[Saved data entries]
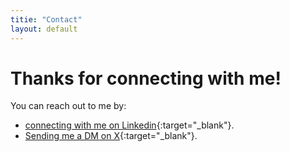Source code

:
 ```yaml
---
titie: "Contact"
layout: default
---
```


# Thanks for connecting with me!

You can reach out to me by:

- [connecting with me on Linkedin](https://www.linkedin.com/in/abdullah-alhusaini-9932531b4/){:target="\_blank"}.
- [Sending me a DM on X](https://twitter.com/a_a_alhusaini){:target="\_blank"}.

### PROBLEM TO WORK ON
Which of the lines in the data hold the string "https"? Report each of them by copying it.

### ANSWER BOX
- [connecting with me on Linkedin](https://www.linkedin.com/in/abdullah-alhusaini-9932531b4/){:target="\_blank"}.
- [Sending me a DM on X](https://twitter.com/a_a_alhusaini){:target="\_blank"}.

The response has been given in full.